Une pancarte sur laquelle est écrit : Black Lives Matter ici aussi (archives)

Dans nos régions aussi, la mort de George Floyd suscite l'indignation (archives).

Photo : Radio-Canada / Ivanoh Demers

Colère, indignation, chagrin, épuisement. Chez nous aussi, la mort de George Floyd suscite de vives émotions et dérange.

Dans l'Est-du-Québec, il n'y a pas eu de manifestations comme à Montréal ou aux États-Unis, mais les mots-clics #blacklivesmatter et #blackouttuesday, ainsi que les carrés noirs ont déferlé sur les réseaux sociaux au cours des derniers jours.

Est-ce que ça va finir un jour par finir? se questionne la Rimouskoise d'origine rwandaise, également professeure en psychologie et travail social à l'Université du Québec à Rimouski (UQAR), Jeanne-Marie Rugira.

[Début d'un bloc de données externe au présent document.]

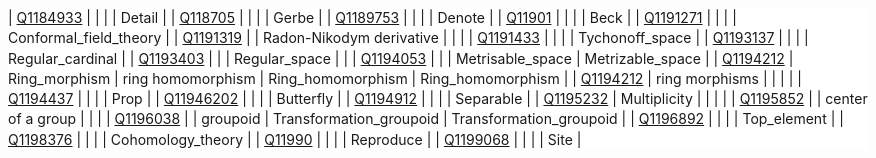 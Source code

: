 | [Q1184933](https://www.wikidata.org/wiki/Q1184933)     |                                                                             |                                                         |                               | Detail                             |
| [Q118705](https://www.wikidata.org/wiki/Q118705)       |                                                                             |                                                         |                               | Gerbe                              |
| [Q1189753](https://www.wikidata.org/wiki/Q1189753)     |                                                                             |                                                         |                               | Denote                             |
| [Q11901](https://www.wikidata.org/wiki/Q11901)         |                                                                             |                                                         |                               | Beck                               |
| [Q1191271](https://www.wikidata.org/wiki/Q1191271)     |                                                                             |                                                         |                               | Conformal_field_theory             |
| [Q1191319](https://www.wikidata.org/wiki/Q1191319)     |                                                                             | Radon-Nikodym derivative                                |                               |                                    |
| [Q1191433](https://www.wikidata.org/wiki/Q1191433)     |                                                                             |                                                         |                               | Tychonoff_space                    |
| [Q1193137](https://www.wikidata.org/wiki/Q1193137)     |                                                                             |                                                         |                               | Regular_cardinal                   |
| [Q1193403](https://www.wikidata.org/wiki/Q1193403)     |                                                                             |                                                         | Regular_space                 |                                    |
| [Q1194053](https://www.wikidata.org/wiki/Q1194053)     |                                                                             |                                                         | Metrisable_space              | Metrizable_space                   |
| [Q1194212](https://www.wikidata.org/wiki/Q1194212)     | Ring_morphism                                                               | ring homomorphism                                       | Ring_homomorphism             | Ring_homomorphism                  |
| [Q1194212](https://www.wikidata.org/wiki/Q1194212)     | ring morphisms                                                              |                                                         |                               |                                    |
| [Q1194437](https://www.wikidata.org/wiki/Q1194437)     |                                                                             |                                                         |                               | Prop                               |
| [Q11946202](https://www.wikidata.org/wiki/Q11946202)   |                                                                             |                                                         |                               | Butterfly                          |
| [Q1194912](https://www.wikidata.org/wiki/Q1194912)     |                                                                             |                                                         |                               | Separable                          |
| [Q1195232](https://www.wikidata.org/wiki/Q1195232)     | Multiplicity                                                                |                                                         |                               |                                    |
| [Q1195852](https://www.wikidata.org/wiki/Q1195852)     |                                                                             | center of a group                                       |                               |                                    |
| [Q1196038](https://www.wikidata.org/wiki/Q1196038)     |                                                                             | groupoid                                                | Transformation_groupoid       | Transformation_groupoid            |
| [Q1196892](https://www.wikidata.org/wiki/Q1196892)     |                                                                             |                                                         |                               | Top_element                        |
| [Q1198376](https://www.wikidata.org/wiki/Q1198376)     |                                                                             |                                                         |                               | Cohomology_theory                  |
| [Q11990](https://www.wikidata.org/wiki/Q11990)         |                                                                             |                                                         |                               | Reproduce                          |
| [Q1199068](https://www.wikidata.org/wiki/Q1199068)     |                                                                             |                                                         |                               | Site                               | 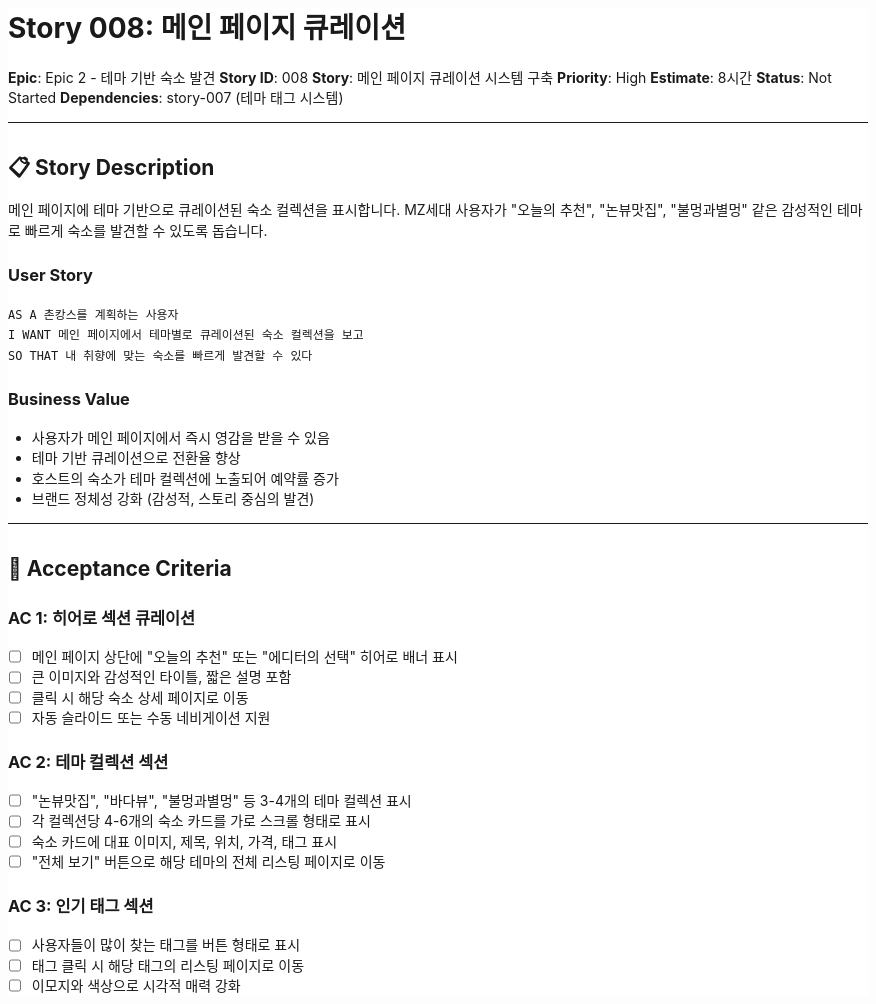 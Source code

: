 # Story 008: 메인 페이지 큐레이션

**Epic**: Epic 2 - 테마 기반 숙소 발견
**Story ID**: 008
**Story**: 메인 페이지 큐레이션 시스템 구축
**Priority**: High
**Estimate**: 8시간
**Status**: Not Started
**Dependencies**: story-007 (테마 태그 시스템)

---

## 📋 Story Description

메인 페이지에 테마 기반으로 큐레이션된 숙소 컬렉션을 표시합니다. MZ세대 사용자가 "오늘의 추천", "논뷰맛집", "불멍과별멍" 같은 감성적인 테마로 빠르게 숙소를 발견할 수 있도록 돕습니다.

### User Story
```
AS A 촌캉스를 계획하는 사용자
I WANT 메인 페이지에서 테마별로 큐레이션된 숙소 컬렉션을 보고
SO THAT 내 취향에 맞는 숙소를 빠르게 발견할 수 있다
```

### Business Value
- 사용자가 메인 페이지에서 즉시 영감을 받을 수 있음
- 테마 기반 큐레이션으로 전환율 향상
- 호스트의 숙소가 테마 컬렉션에 노출되어 예약률 증가
- 브랜드 정체성 강화 (감성적, 스토리 중심의 발견)

---

## 🎯 Acceptance Criteria

### AC 1: 히어로 섹션 큐레이션
- [ ] 메인 페이지 상단에 "오늘의 추천" 또는 "에디터의 선택" 히어로 배너 표시
- [ ] 큰 이미지와 감성적인 타이틀, 짧은 설명 포함
- [ ] 클릭 시 해당 숙소 상세 페이지로 이동
- [ ] 자동 슬라이드 또는 수동 네비게이션 지원

### AC 2: 테마 컬렉션 섹션
- [ ] "논뷰맛집", "바다뷰", "불멍과별멍" 등 3-4개의 테마 컬렉션 표시
- [ ] 각 컬렉션당 4-6개의 숙소 카드를 가로 스크롤 형태로 표시
- [ ] 숙소 카드에 대표 이미지, 제목, 위치, 가격, 태그 표시
- [ ] "전체 보기" 버튼으로 해당 테마의 전체 리스팅 페이지로 이동

### AC 3: 인기 태그 섹션
- [ ] 사용자들이 많이 찾는 태그를 버튼 형태로 표시
- [ ] 태그 클릭 시 해당 태그의 리스팅 페이지로 이동
- [ ] 이모지와 색상으로 시각적 매력 강화
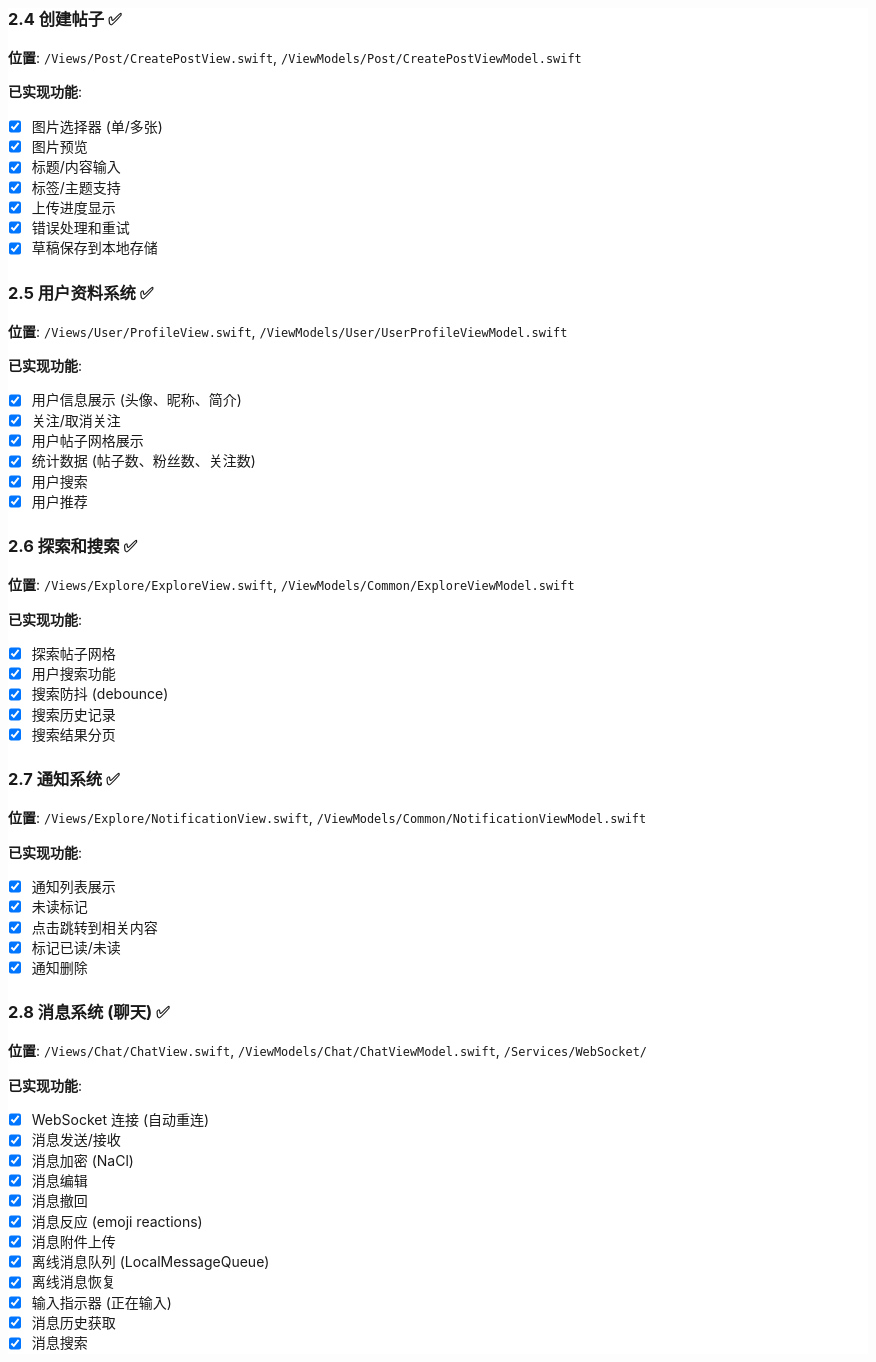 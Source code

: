 ### 2.4 创建帖子 ✅
**位置**: `/Views/Post/CreatePostView.swift`, `/ViewModels/Post/CreatePostViewModel.swift`

**已实现功能**:
- [x] 图片选择器 (单/多张)
- [x] 图片预览
- [x] 标题/内容输入
- [x] 标签/主题支持
- [x] 上传进度显示
- [x] 错误处理和重试
- [x] 草稿保存到本地存储

### 2.5 用户资料系统 ✅
**位置**: `/Views/User/ProfileView.swift`, `/ViewModels/User/UserProfileViewModel.swift`

**已实现功能**:
- [x] 用户信息展示 (头像、昵称、简介)
- [x] 关注/取消关注
- [x] 用户帖子网格展示
- [x] 统计数据 (帖子数、粉丝数、关注数)
- [x] 用户搜索
- [x] 用户推荐

### 2.6 探索和搜索 ✅
**位置**: `/Views/Explore/ExploreView.swift`, `/ViewModels/Common/ExploreViewModel.swift`

**已实现功能**:
- [x] 探索帖子网格
- [x] 用户搜索功能
- [x] 搜索防抖 (debounce)
- [x] 搜索历史记录
- [x] 搜索结果分页

### 2.7 通知系统 ✅
**位置**: `/Views/Explore/NotificationView.swift`, `/ViewModels/Common/NotificationViewModel.swift`

**已实现功能**:
- [x] 通知列表展示
- [x] 未读标记
- [x] 点击跳转到相关内容
- [x] 标记已读/未读
- [x] 通知删除

### 2.8 消息系统 (聊天) ✅
**位置**: `/Views/Chat/ChatView.swift`, `/ViewModels/Chat/ChatViewModel.swift`, `/Services/WebSocket/`

**已实现功能**:
- [x] WebSocket 连接 (自动重连)
- [x] 消息发送/接收
- [x] 消息加密 (NaCl)
- [x] 消息编辑
- [x] 消息撤回
- [x] 消息反应 (emoji reactions)
- [x] 消息附件上传
- [x] 离线消息队列 (LocalMessageQueue)
- [x] 离线消息恢复
- [x] 输入指示器 (正在输入)
- [x] 消息历史获取
- [x] 消息搜索
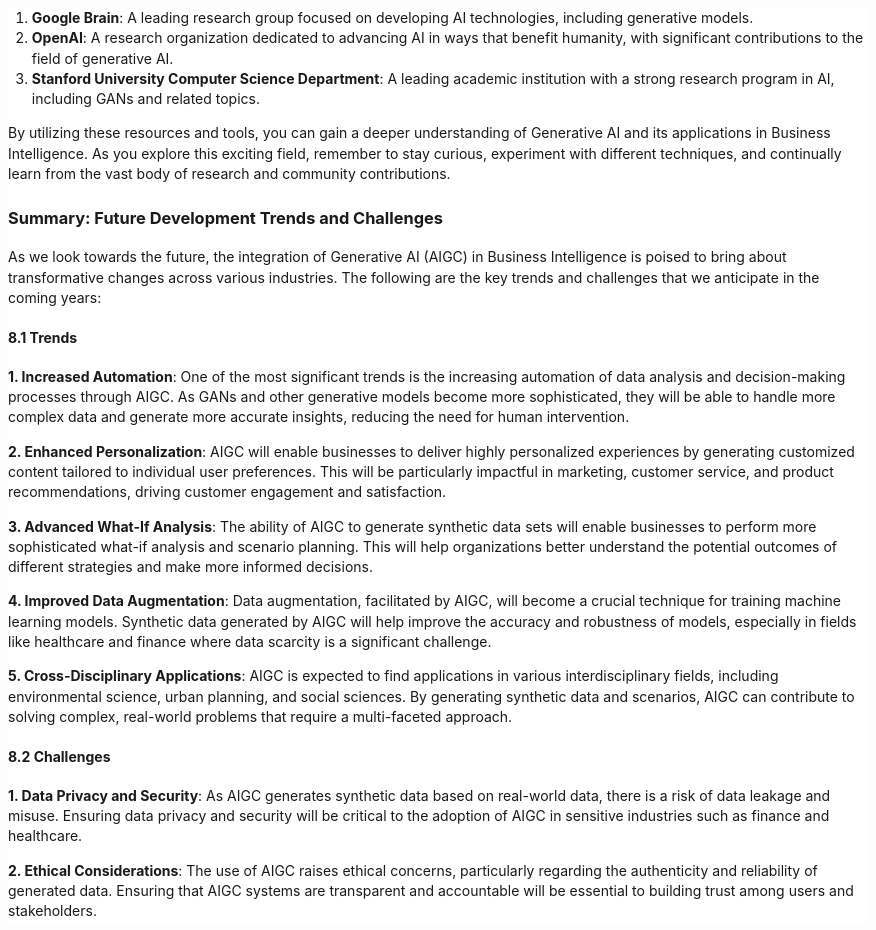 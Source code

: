 1. **Google Brain**: A leading research group focused on developing AI technologies, including generative models.
2. **OpenAI**: A research organization dedicated to advancing AI in ways that benefit humanity, with significant contributions to the field of generative AI.
3. **Stanford University Computer Science Department**: A leading academic institution with a strong research program in AI, including GANs and related topics.

By utilizing these resources and tools, you can gain a deeper understanding of Generative AI and its applications in Business Intelligence. As you explore this exciting field, remember to stay curious, experiment with different techniques, and continually learn from the vast body of research and community contributions.

### Summary: Future Development Trends and Challenges

As we look towards the future, the integration of Generative AI (AIGC) in Business Intelligence is poised to bring about transformative changes across various industries. The following are the key trends and challenges that we anticipate in the coming years:

#### 8.1 Trends

**1. Increased Automation**: One of the most significant trends is the increasing automation of data analysis and decision-making processes through AIGC. As GANs and other generative models become more sophisticated, they will be able to handle more complex data and generate more accurate insights, reducing the need for human intervention.

**2. Enhanced Personalization**: AIGC will enable businesses to deliver highly personalized experiences by generating customized content tailored to individual user preferences. This will be particularly impactful in marketing, customer service, and product recommendations, driving customer engagement and satisfaction.

**3. Advanced What-If Analysis**: The ability of AIGC to generate synthetic data sets will enable businesses to perform more sophisticated what-if analysis and scenario planning. This will help organizations better understand the potential outcomes of different strategies and make more informed decisions.

**4. Improved Data Augmentation**: Data augmentation, facilitated by AIGC, will become a crucial technique for training machine learning models. Synthetic data generated by AIGC will help improve the accuracy and robustness of models, especially in fields like healthcare and finance where data scarcity is a significant challenge.

**5. Cross-Disciplinary Applications**: AIGC is expected to find applications in various interdisciplinary fields, including environmental science, urban planning, and social sciences. By generating synthetic data and scenarios, AIGC can contribute to solving complex, real-world problems that require a multi-faceted approach.

#### 8.2 Challenges

**1. Data Privacy and Security**: As AIGC generates synthetic data based on real-world data, there is a risk of data leakage and misuse. Ensuring data privacy and security will be critical to the adoption of AIGC in sensitive industries such as finance and healthcare.

**2. Ethical Considerations**: The use of AIGC raises ethical concerns, particularly regarding the authenticity and reliability of generated data. Ensuring that AIGC systems are transparent and accountable will be essential to building trust among users and stakeholders.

Ça réveille des mémoires de vieilles blessures, dit celle qui raconte avoir ressenti à la fois de la sidération, de la colère et du chagrin en voyant ce qui s'était passé à Minneapolis.

Un homme souriant assis sur une chaise.

Père Ali Nnaemeka Omi est originaire du Nigeria et missionnaire oblat pour les communautés d'Ekuanitshit et Matimekush Lac John, sur la Côte-Nord.

Photo : Radio-Canada / Daniel Fontaine

Pour Ali Nnaemeka Omi, originaire du Nigeria et maintenant missionnaire oblat pour les communautés d'Ekuanitshit et Matimekush Lac John, sur la Côte-Nord, le cas de George Floyd, c'est comme la goutte d'eau qui fait déborder le vase, ça vient vraiment amplifier la réalité qui était là.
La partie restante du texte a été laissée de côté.